KARLA MURTHY: If you fail to meet your goal, you lose the money. It goes to someone you’ve designated, an anonymous charity, or you can choose an anti-charity… a cause that you don’t believe in.
JORDAN GOLDBERG: So for instance if you’re pro-gun control and you don’t succeed we send your money to the NRA and vice versa.
KARLA MURTHY: Barbara Nordin chose an anti-charity when she used StickK to motivate her to build her own website. Her choice: a political PAC she doesn’t support.

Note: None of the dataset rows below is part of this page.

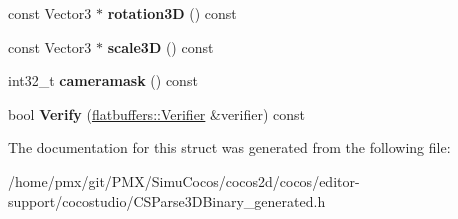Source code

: \begin{DoxyCompactItemize}
\mbox{\label{structflatbuffers_1_1Node3DOption_a412ed429f9d609c7e9863565e7e72a17}} 
const Vector3 $\ast$ {\bfseries rotation3D} () const
\item 
\mbox{\label{structflatbuffers_1_1Node3DOption_aa0873a4858c9bc79365fd09ae85220de}} 
const Vector3 $\ast$ {\bfseries scale3D} () const
\item 
\mbox{\label{structflatbuffers_1_1Node3DOption_a88500ccdea1e1bfb69e41996e08c1a6a}} 
int32\+\_\+t {\bfseries cameramask} () const
\item 
\mbox{\label{structflatbuffers_1_1Node3DOption_a32bede007a73eeb5766aff94c183144b}} 
bool {\bfseries Verify} (\hyperlink{classflatbuffers_1_1Verifier}{flatbuffers\+::\+Verifier} \&verifier) const
\end{DoxyCompactItemize}


The documentation for this struct was generated from the following file\+:\begin{DoxyCompactItemize}
\item 
/home/pmx/git/\+P\+M\+X/\+Simu\+Cocos/cocos2d/cocos/editor-\/support/cocostudio/C\+S\+Parse3\+D\+Binary\+\_\+generated.\+h\end{DoxyCompactItemize}
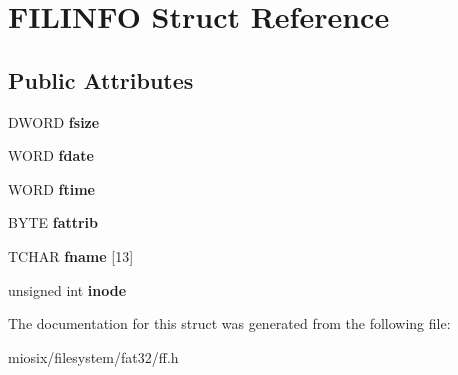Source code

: \hypertarget{struct_f_i_l_i_n_f_o}{\section{F\-I\-L\-I\-N\-F\-O Struct Reference}
\label{struct_f_i_l_i_n_f_o}
}
\subsection*{Public Attributes}
\begin{DoxyCompactItemize}
\item 
\hypertarget{struct_f_i_l_i_n_f_o_aee7441af7dc0c443d1e1e6011cc7dcac}{D\-W\-O\-R\-D {\bfseries fsize}}\label{struct_f_i_l_i_n_f_o_aee7441af7dc0c443d1e1e6011cc7dcac}

\item 
\hypertarget{struct_f_i_l_i_n_f_o_a7c01c48a15b1b49da459924437b0bd52}{W\-O\-R\-D {\bfseries fdate}}\label{struct_f_i_l_i_n_f_o_a7c01c48a15b1b49da459924437b0bd52}

\item 
\hypertarget{struct_f_i_l_i_n_f_o_ae0f751b79621bf7b29669f177bbe6b9a}{W\-O\-R\-D {\bfseries ftime}}\label{struct_f_i_l_i_n_f_o_ae0f751b79621bf7b29669f177bbe6b9a}

\item 
\hypertarget{struct_f_i_l_i_n_f_o_a838d542585831b085537b363f18205c0}{B\-Y\-T\-E {\bfseries fattrib}}\label{struct_f_i_l_i_n_f_o_a838d542585831b085537b363f18205c0}

\item 
\hypertarget{struct_f_i_l_i_n_f_o_abd852510f2f79b4ec773156d8942dc7c}{T\-C\-H\-A\-R {\bfseries fname} \mbox{[}13\mbox{]}}\label{struct_f_i_l_i_n_f_o_abd852510f2f79b4ec773156d8942dc7c}

\item 
\hypertarget{struct_f_i_l_i_n_f_o_af176700db18b462ccfac6da263c129fc}{unsigned int {\bfseries inode}}\label{struct_f_i_l_i_n_f_o_af176700db18b462ccfac6da263c129fc}

\end{DoxyCompactItemize}


The documentation for this struct was generated from the following file\-:\begin{DoxyCompactItemize}
\item 
miosix/filesystem/fat32/ff.\-h\end{DoxyCompactItemize}
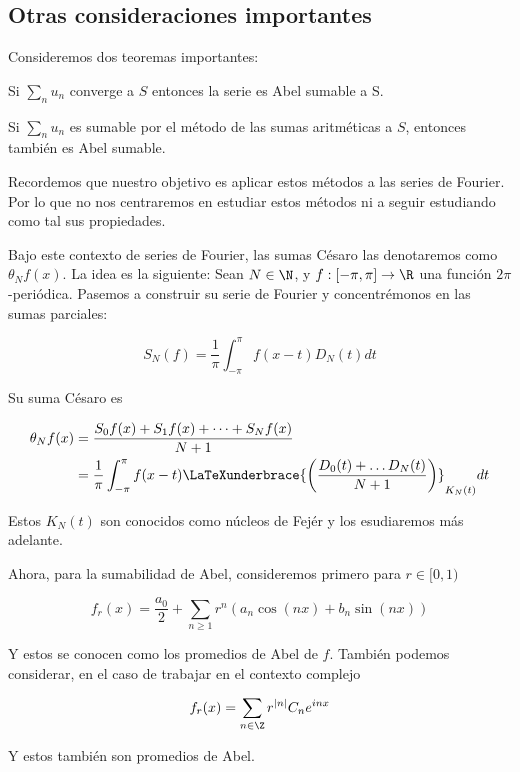 \subsection{Otras consideraciones importantes}

Consideremos dos teoremas importantes:

\begin{teo}[Abel]
    Si $\sum_n u_n$ converge a $S$ entonces la serie es Abel sumable a S.
\end{teo}

\begin{teo}
    Si $\sum_n u_n$ es sumable por el método de las sumas aritméticas a $S$, entonces también es Abel sumable.
\end{teo}

Recordemos que nuestro objetivo es aplicar estos métodos a las series de Fourier. Por lo que no nos centraremos en estudiar estos métodos ni a seguir estudiando como tal sus propiedades.

\begin{aco}
    Bajo este contexto de series de Fourier, las sumas Césaro las denotaremos como $\theta_N f(x)$. La idea es la siguiente: Sean $N \in \N$, y $f: [-\pi, \pi] \rightarrow \R$ una función $2\pi$-periódica. Pasemos a construir su serie de Fourier y concentrémonos en las sumas parciales:

    \[
        S_N(f) = \frac{1}{\pi} \int_{-\pi}^{\pi} f(x-t) D_N(t)dt
    \]

    Su suma Césaro es

    \begin{equation*}
        \begin{aligned}
            \theta_Nf(x) &= \frac{S_0f(x) + S_1f(x) + \dots + S_Nf(x)}{N+1} \\
                &= \frac{1}{\pi} \int_{-\pi}^{\pi} f(x-t) \LaTeXunderbrace{\left( \frac{D_0(t) + \dots D_N(t)}{N+1} \right)}_{K_N(t)}dt
        \end{aligned}
    \end{equation*}

    Estos $K_N(t)$ son conocidos como núcleos de Fejér y los esudiaremos más adelante.
\end{aco}

\begin{aco}
    Ahora, para la sumabilidad de Abel, consideremos primero para $r \in [0,1)$

    \[
        f_r(x) = \frac{a_0}{2} + \sum_{n \geq 1} r^n (a_n \cos(nx) + b_n \sin(nx))
    \]

    Y estos se conocen como los promedios de Abel de $f$. También podemos considerar, en el caso de trabajar en el contexto complejo

    \[
        f_r(x) = \sum_{n \in \Z} r^{|n|} C_n e^{inx}
    \]

    Y estos también son promedios de Abel.
\end{aco}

BARBARA NORDIN: Stickk.com has helped me over and over again just thinking, I do not want so and so to get my $50 dollars.
KARLA MURTHY: Nordin has become an avid StickK user – creating goals for everything from keeping up with chores to writing more each day.
KARLA MURTHY: Why couldn’t you do that on your own, what was stopping you from doing that, and how did Stickk really make you do it?
BARBARA NORDIN: It was always so easy to just put it off a little longer, whatever the excuse was. Stickk.com raises that kind of accountability to a formal, money on the line kind of level. Of course, you don’t have to put money on the line. But my feeling is like, what’s the real point if there’s not a real stick involved.
KARLA MURTHY: Stickk co-founder Dean Karlan and a fellow economist know just what she’s talking about. They once agreed to each pay the other half a year’s salary if they regained weight they had previously lost.
So half the income, that’s like thousands of dollars?
DEAN KARLAN: Yeah, we wanted to make it so that it was painful. It had to be. Otherwise– otherwise if you fail– there’s no risk that you fail, and you just kinda of strike it up to, kind of, the cost of an expensive dinner or an– or even a vacation. But it had to be enough bite that we knew that we would do it– and that it would be painful. But it couldn’t be so much money that we couldn’t physically write the check.
KARLA MURTHY: His friend did eventually regain the weight, and paid Karlan $15,000 dollars
DEAN KARLAN: And it surprised a lot of people, but he, you know– I– I made him pay. And he paid.
KARLA MURTHY: So is that kind of the key to the way StickK works? I mean, that it has to be painful enough for each individual person?
DEAN KARLAN: That– that is exactly the idea. The key to– the key to StickK really is one of being self-aware. What is the right amount that is enough that you’ll be honest with yourself if you fail– be able to pay it if you fail, but enough so that it’ll actually motivate you to change?
KARLA MURTHY: While Karlan is no longer involved with StickK, he still regularly incorporates insights from behavioral economics into his everyday life…
DEAN KARLAN: When we order dessert, “I just want one bite. You eat the rest. But I want one bite, no more. If I– ask for a second bite, I owe you $100.”
KARLA MURTHY: Devising ways to motivate change… whether to drop more pounds or to save more money.